Carbon Black At-line Characterization Using a Portable Raman Spectrometer
Abstract
Carbon black is a form of amorphous carbon. It is mainly used as reinforcement filler in automobile tires and other rubber products, but is also used in pigments, paint, and carbon paper. Raman spectroscopy is a very effective analytical technology to characterize carbon materials. The Raman bands associated with different carbon bonds reveal details of the structure on the molecular level. Most of the research using Raman technology has been applied to carbon nanotubes and graphene. The fast characterization of carbon black material using Raman spectroscopy is discussed here to demonstrate that Raman technology is well suited for carbon black material characterization. A portable Raman spectrometer is a very effective analytical tool for carbon black material manufacturing at-line process control and monitoring.
Introduction
Due to the highly selective, unique chemical signatures contained in Raman spectra and the fact that the intensity of Raman peaks is proportional to the related compound concentration, Raman technology has been used as a molecular fingerprint to analyze molecular structures, to identify specific molecules, and to predict the chemical concentrations in mixtures. With Raman technology advancing into the development of portable Raman systems with lab grade performance, and also due to the non-destructive nature and the fact that no sample preparation is required for testing, Raman spectroscopy has become a go-to method of analysis in practical, real world applications. For example, in raw material verification, quick
identification of unknown chemical compounds, mixture identification and quantitative analysis in mixtures, Raman has been widely adopted by pharmaceuticals, chemical companies, and safety and security agents throughout the world. In addition, the peak intensity ratio between two Raman signature peaks can also provide useful information on material crystallinity, phase transition, and material structure disorder.

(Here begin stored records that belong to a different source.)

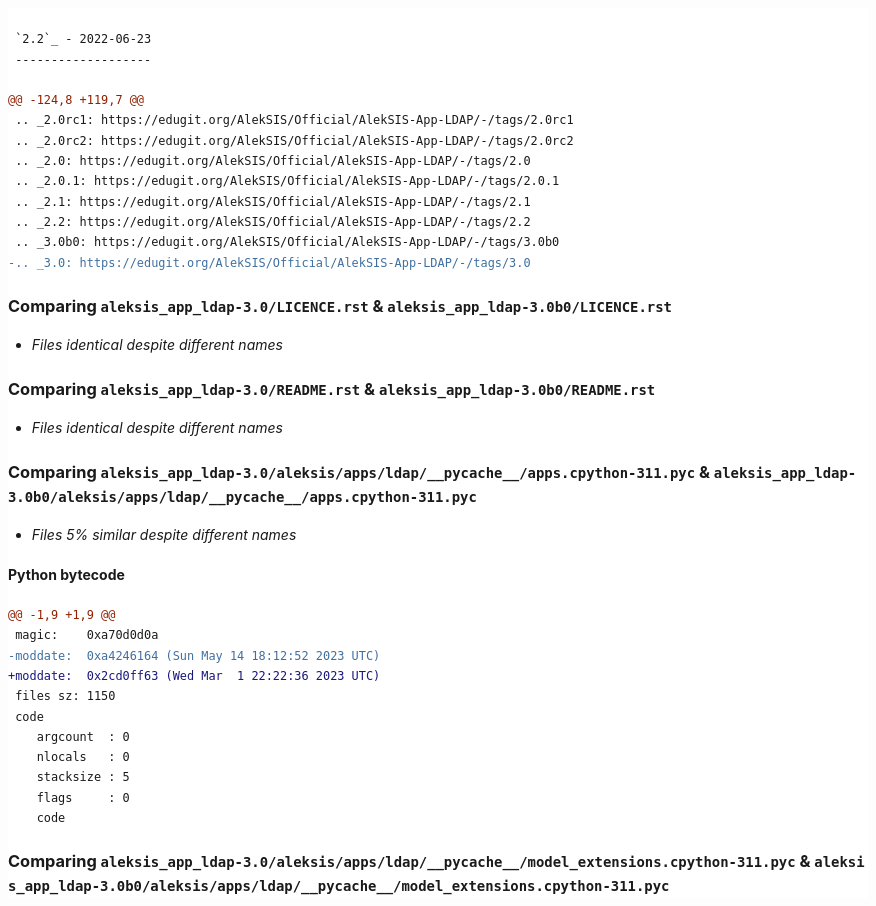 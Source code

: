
 ```diff
 
 `2.2`_ - 2022-06-23
 -------------------
 
@@ -124,8 +119,7 @@
 .. _2.0rc1: https://edugit.org/AlekSIS/Official/AlekSIS-App-LDAP/-/tags/2.0rc1
 .. _2.0rc2: https://edugit.org/AlekSIS/Official/AlekSIS-App-LDAP/-/tags/2.0rc2
 .. _2.0: https://edugit.org/AlekSIS/Official/AlekSIS-App-LDAP/-/tags/2.0
 .. _2.0.1: https://edugit.org/AlekSIS/Official/AlekSIS-App-LDAP/-/tags/2.0.1
 .. _2.1: https://edugit.org/AlekSIS/Official/AlekSIS-App-LDAP/-/tags/2.1
 .. _2.2: https://edugit.org/AlekSIS/Official/AlekSIS-App-LDAP/-/tags/2.2
 .. _3.0b0: https://edugit.org/AlekSIS/Official/AlekSIS-App-LDAP/-/tags/3.0b0
-.. _3.0: https://edugit.org/AlekSIS/Official/AlekSIS-App-LDAP/-/tags/3.0
```

### Comparing `aleksis_app_ldap-3.0/LICENCE.rst` & `aleksis_app_ldap-3.0b0/LICENCE.rst`

 * *Files identical despite different names*

### Comparing `aleksis_app_ldap-3.0/README.rst` & `aleksis_app_ldap-3.0b0/README.rst`

 * *Files identical despite different names*

### Comparing `aleksis_app_ldap-3.0/aleksis/apps/ldap/__pycache__/apps.cpython-311.pyc` & `aleksis_app_ldap-3.0b0/aleksis/apps/ldap/__pycache__/apps.cpython-311.pyc`

 * *Files 5% similar despite different names*

#### Python bytecode

```diff
@@ -1,9 +1,9 @@
 magic:    0xa70d0d0a
-moddate:  0xa4246164 (Sun May 14 18:12:52 2023 UTC)
+moddate:  0x2cd0ff63 (Wed Mar  1 22:22:36 2023 UTC)
 files sz: 1150
 code
    argcount  : 0
    nlocals   : 0
    stacksize : 5
    flags     : 0
    code
```

### Comparing `aleksis_app_ldap-3.0/aleksis/apps/ldap/__pycache__/model_extensions.cpython-311.pyc` & `aleksis_app_ldap-3.0b0/aleksis/apps/ldap/__pycache__/model_extensions.cpython-311.pyc`
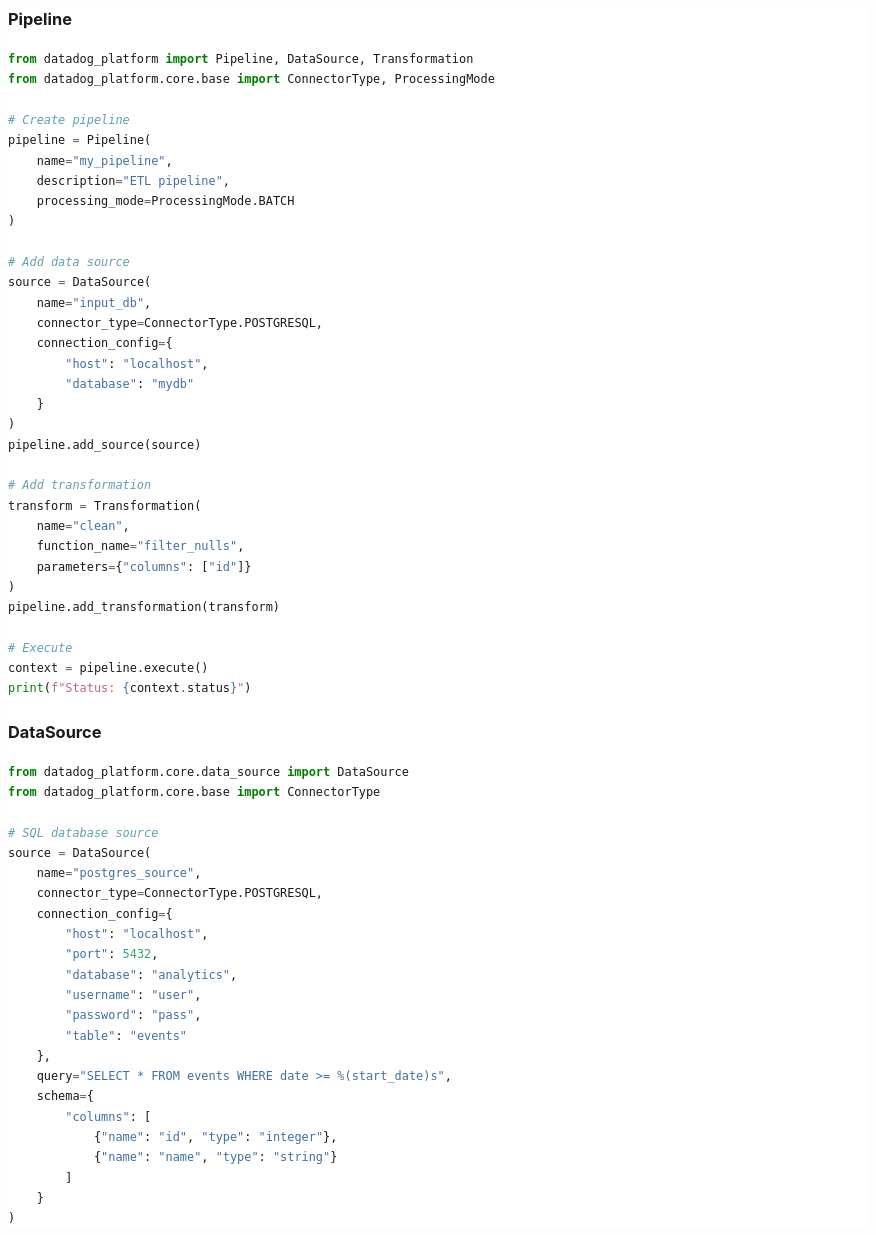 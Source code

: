 ### Pipeline

```python
from datadog_platform import Pipeline, DataSource, Transformation
from datadog_platform.core.base import ConnectorType, ProcessingMode

# Create pipeline
pipeline = Pipeline(
    name="my_pipeline",
    description="ETL pipeline",
    processing_mode=ProcessingMode.BATCH
)

# Add data source
source = DataSource(
    name="input_db",
    connector_type=ConnectorType.POSTGRESQL,
    connection_config={
        "host": "localhost",
        "database": "mydb"
    }
)
pipeline.add_source(source)

# Add transformation
transform = Transformation(
    name="clean",
    function_name="filter_nulls",
    parameters={"columns": ["id"]}
)
pipeline.add_transformation(transform)

# Execute
context = pipeline.execute()
print(f"Status: {context.status}")
```

### DataSource

```python
from datadog_platform.core.data_source import DataSource
from datadog_platform.core.base import ConnectorType

# SQL database source
source = DataSource(
    name="postgres_source",
    connector_type=ConnectorType.POSTGRESQL,
    connection_config={
        "host": "localhost",
        "port": 5432,
        "database": "analytics",
        "username": "user",
        "password": "pass",
        "table": "events"
    },
    query="SELECT * FROM events WHERE date >= %(start_date)s",
    schema={
        "columns": [
            {"name": "id", "type": "integer"},
            {"name": "name", "type": "string"}
        ]
    }
)

```
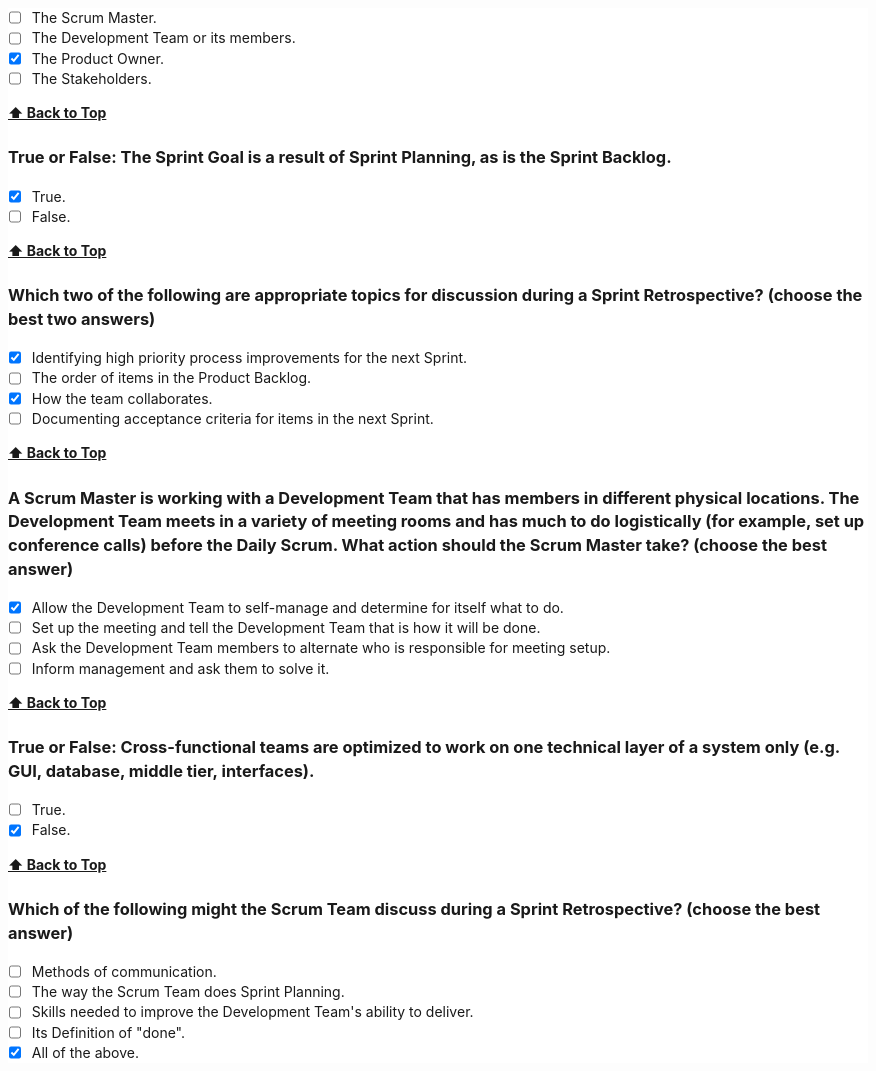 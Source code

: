 - [ ] The Scrum Master.
- [ ] The Development Team or its members.
- [x] The Product Owner.
- [ ] The Stakeholders.

**[⬆ Back to Top](#table-of-contents)**

### True or False: The Sprint Goal is a result of Sprint Planning, as is the Sprint Backlog.

- [x] True.
- [ ] False.

**[⬆ Back to Top](#table-of-contents)**

### Which two of the following are appropriate topics for discussion during a Sprint Retrospective? (choose the best two answers)

- [x] Identifying high priority process improvements for the next Sprint.
- [ ] The order of items in the Product Backlog.
- [x] How the team collaborates.
- [ ] Documenting acceptance criteria for items in the next Sprint.

**[⬆ Back to Top](#table-of-contents)**

### A Scrum Master is working with a Development Team that has members in different physical locations. The Development Team meets in a variety of meeting rooms and has much to do logistically (for example, set up conference calls) before the Daily Scrum. What action should the Scrum Master take? (choose the best answer)

- [x] Allow the Development Team to self-manage and determine for itself what to do.
- [ ] Set up the meeting and tell the Development Team that is how it will be done.
- [ ] Ask the Development Team members to alternate who is responsible for meeting setup.
- [ ] Inform management and ask them to solve it.

**[⬆ Back to Top](#table-of-contents)**

### True or False: Cross-functional teams are optimized to work on one technical layer of a system only (e.g. GUI, database, middle tier, interfaces).

- [ ] True.
- [x] False.

**[⬆ Back to Top](#table-of-contents)**

### Which of the following might the Scrum Team discuss during a Sprint Retrospective? (choose the best answer)

- [ ] Methods of communication.
- [ ] The way the Scrum Team does Sprint Planning.
- [ ] Skills needed to improve the Development Team's ability to deliver.
- [ ] Its Definition of "done".
- [x] All of the above.
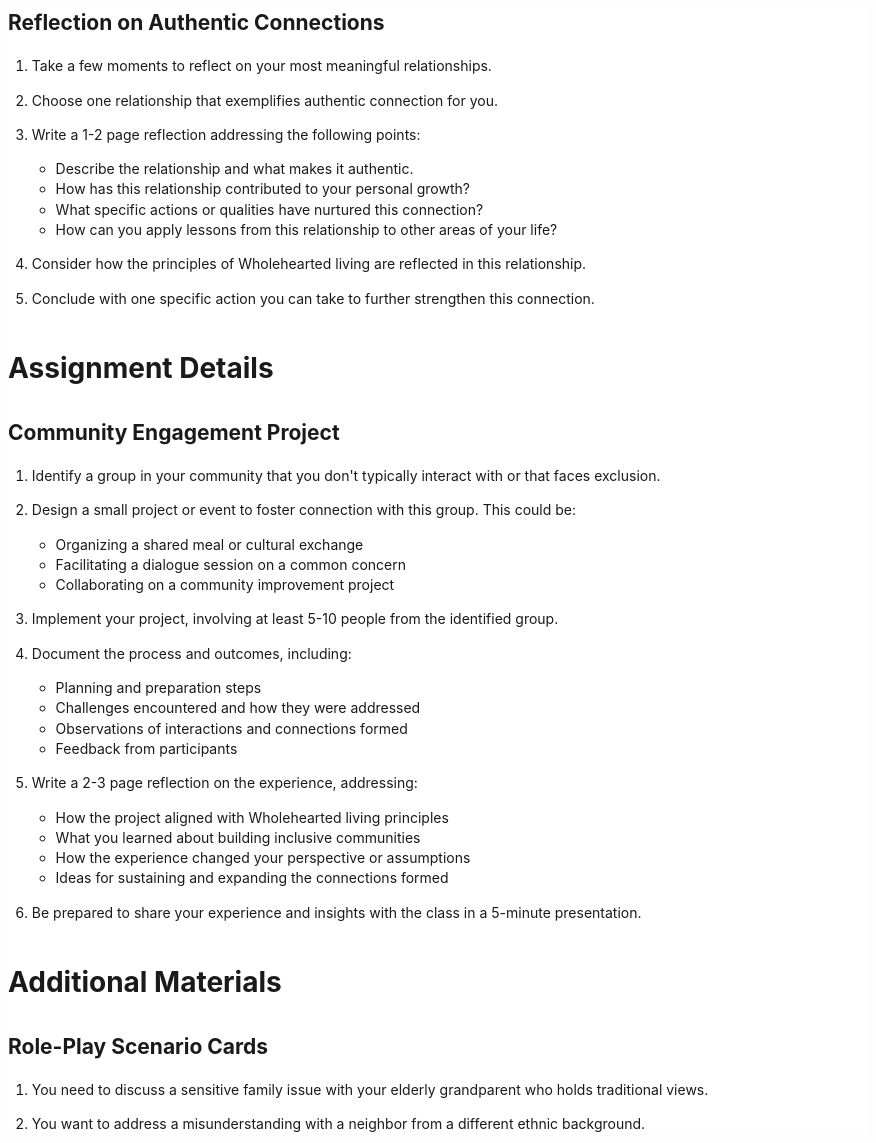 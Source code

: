 ## Reflection on Authentic Connections

1. Take a few moments to reflect on your most meaningful relationships.

2. Choose one relationship that exemplifies authentic connection for you.

3. Write a 1-2 page reflection addressing the following points:
   - Describe the relationship and what makes it authentic.
   - How has this relationship contributed to your personal growth?
   - What specific actions or qualities have nurtured this connection?
   - How can you apply lessons from this relationship to other areas of your life?

4. Consider how the principles of Wholehearted living are reflected in this relationship.

5. Conclude with one specific action you can take to further strengthen this connection.

# Assignment Details

## Community Engagement Project

1. Identify a group in your community that you don't typically interact with or that faces exclusion.

2. Design a small project or event to foster connection with this group. This could be:
   - Organizing a shared meal or cultural exchange
   - Facilitating a dialogue session on a common concern
   - Collaborating on a community improvement project

3. Implement your project, involving at least 5-10 people from the identified group.

4. Document the process and outcomes, including:
   - Planning and preparation steps
   - Challenges encountered and how they were addressed
   - Observations of interactions and connections formed
   - Feedback from participants

5. Write a 2-3 page reflection on the experience, addressing:
   - How the project aligned with Wholehearted living principles
   - What you learned about building inclusive communities
   - How the experience changed your perspective or assumptions
   - Ideas for sustaining and expanding the connections formed

6. Be prepared to share your experience and insights with the class in a 5-minute presentation.

# Additional Materials

## Role-Play Scenario Cards

1. You need to discuss a sensitive family issue with your elderly grandparent who holds traditional views.

2. You want to address a misunderstanding with a neighbor from a different ethnic background.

In this article, portable Raman for at-line characterization of carbon black is explored. Because of the distinctive information contained in the peak ratio between the D-band and G-band of sp2 carbon material, Raman spectroscopic analysis can be an effective test to characterize carbon black material. The portable Raman spectrometer used in this study showcases the versatility of Raman spectroscopy and the potential impact that the new generation portable Raman spectrometers will have to various industries.